Kate Condon was an American contralto who performed in light and grand operas on Broadway and in opera houses over the first two decades of the twentieth century.
Early life
Condon was born in 1877 in Bloomington, Illinois, the second youngest of six children raised by William and Bridget Condon. Some records give her birth date as February 4, 1880, but this is unlikely since her brother Thomas was born in October 1879. Condon's parents both came to America from Ireland in the years leading up to the American Civil War and married in 1859, settling in Bloomington, where in 1860 their first child was born. Her father became a well known Illinois merchant.
Career
Condon's first appearance in a major production on the New York stage came in November 1900, playing Siebel in the English Grand Opera Company's production of Charles Gounod's Faust with the Metropolitan Opera.
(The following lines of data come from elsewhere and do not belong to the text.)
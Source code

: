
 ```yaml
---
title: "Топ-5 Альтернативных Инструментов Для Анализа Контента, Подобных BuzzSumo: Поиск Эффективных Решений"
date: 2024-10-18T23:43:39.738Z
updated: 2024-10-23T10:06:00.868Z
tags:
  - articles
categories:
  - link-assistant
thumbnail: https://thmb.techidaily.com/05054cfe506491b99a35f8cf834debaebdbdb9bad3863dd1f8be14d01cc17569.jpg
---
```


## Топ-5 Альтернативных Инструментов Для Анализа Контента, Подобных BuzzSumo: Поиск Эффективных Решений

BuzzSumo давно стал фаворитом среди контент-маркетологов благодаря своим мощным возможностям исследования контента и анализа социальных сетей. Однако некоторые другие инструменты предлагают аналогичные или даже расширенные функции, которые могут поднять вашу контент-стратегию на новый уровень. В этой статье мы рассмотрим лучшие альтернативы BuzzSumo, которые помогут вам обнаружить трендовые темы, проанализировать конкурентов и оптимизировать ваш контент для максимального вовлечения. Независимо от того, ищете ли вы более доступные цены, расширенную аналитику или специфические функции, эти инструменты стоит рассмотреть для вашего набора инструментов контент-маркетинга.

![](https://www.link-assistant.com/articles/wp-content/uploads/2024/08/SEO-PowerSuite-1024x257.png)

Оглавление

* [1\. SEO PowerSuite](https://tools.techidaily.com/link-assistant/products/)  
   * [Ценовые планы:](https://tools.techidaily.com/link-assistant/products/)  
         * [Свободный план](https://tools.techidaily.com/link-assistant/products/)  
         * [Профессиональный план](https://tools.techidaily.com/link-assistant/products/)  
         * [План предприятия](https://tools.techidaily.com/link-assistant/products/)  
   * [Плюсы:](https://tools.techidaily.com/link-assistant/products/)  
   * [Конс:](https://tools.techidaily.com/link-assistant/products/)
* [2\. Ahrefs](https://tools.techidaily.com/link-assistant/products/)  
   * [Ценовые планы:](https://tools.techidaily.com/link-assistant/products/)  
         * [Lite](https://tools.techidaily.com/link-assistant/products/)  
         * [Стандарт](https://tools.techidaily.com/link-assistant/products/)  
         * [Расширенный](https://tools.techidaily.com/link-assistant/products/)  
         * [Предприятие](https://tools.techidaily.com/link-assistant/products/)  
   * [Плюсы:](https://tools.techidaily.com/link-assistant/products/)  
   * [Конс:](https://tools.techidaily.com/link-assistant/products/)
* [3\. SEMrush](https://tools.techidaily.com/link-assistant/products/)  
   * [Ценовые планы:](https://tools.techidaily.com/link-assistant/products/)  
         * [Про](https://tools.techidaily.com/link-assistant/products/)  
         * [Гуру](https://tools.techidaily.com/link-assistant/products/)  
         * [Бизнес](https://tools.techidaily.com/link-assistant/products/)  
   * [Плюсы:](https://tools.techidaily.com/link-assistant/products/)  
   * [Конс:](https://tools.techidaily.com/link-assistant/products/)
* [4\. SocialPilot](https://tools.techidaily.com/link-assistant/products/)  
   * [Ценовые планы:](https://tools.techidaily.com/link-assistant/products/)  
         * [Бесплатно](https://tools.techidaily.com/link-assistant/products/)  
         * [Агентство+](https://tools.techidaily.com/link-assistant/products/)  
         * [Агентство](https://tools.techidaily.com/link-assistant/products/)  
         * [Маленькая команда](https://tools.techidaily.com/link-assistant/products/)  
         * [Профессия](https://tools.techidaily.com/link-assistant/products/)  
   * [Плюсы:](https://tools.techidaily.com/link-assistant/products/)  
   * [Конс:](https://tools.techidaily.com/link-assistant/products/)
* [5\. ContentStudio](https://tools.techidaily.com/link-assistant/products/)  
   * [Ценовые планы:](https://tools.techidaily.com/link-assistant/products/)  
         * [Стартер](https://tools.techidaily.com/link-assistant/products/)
She had previously been a member of the Castle Square Company in Boston and would later perform on Broadway and elsewhere with such stars as Jefferson De Angelis, De Wolf Hopper, Fritzi Scheff, and Tyrone Power, Sr. Her first role on Broadway was Molly O'Grady in The Emerald Isle in 1902. Among other Broadway appearances, in 1913 she appeared in revivals of two Gilbert and Sullivan operas. Condon crossed the Atlantic during the First World War to entertain troops serving with the American Expeditionary Force in France. In 1917–18, near the end of her career, her last Broadway role was in a successful revival of the musical Chu Chin Chow.
Marriage
On May 16, 1903, Condon married Edward Burke Scott at New Haven, Connecticut. Scott was a theatrical advance man and treasurer for the Frank Daniel's Opera Company, then under the management of Charles Dillingham. In November, just six months after they wed, Scott disappeared while Condon was touring the Midwest and was never seen again. Several thousand dollars had vanished from the opera company's accounts. Five years later, Condon traveled to Rome to ask for a Papal dispensation releasing her from her marriage to Scott so she could wed comedian Peter F. Dailey. She cabled Bailey on May 23, 1908, to inform him that the Pope had granted their request; she was unaware that the 40-year-old comedian had fallen ill and would not live to see her message delivered. In September 1926, William B. Victor, a partner in a successful New Orleansreal estate firm, committed suicide. Sometime later a relative of her husband's contacted Condon and told her that Victor and Scott might be the same person. This was confirmed when she traveled to New Orleans in February 1927 and identified her husband's remains.
Death
Condon died in 1941, aged 64, at her Chicago residence after struggling with a lingering illness. She was survived by two brothers and a sister.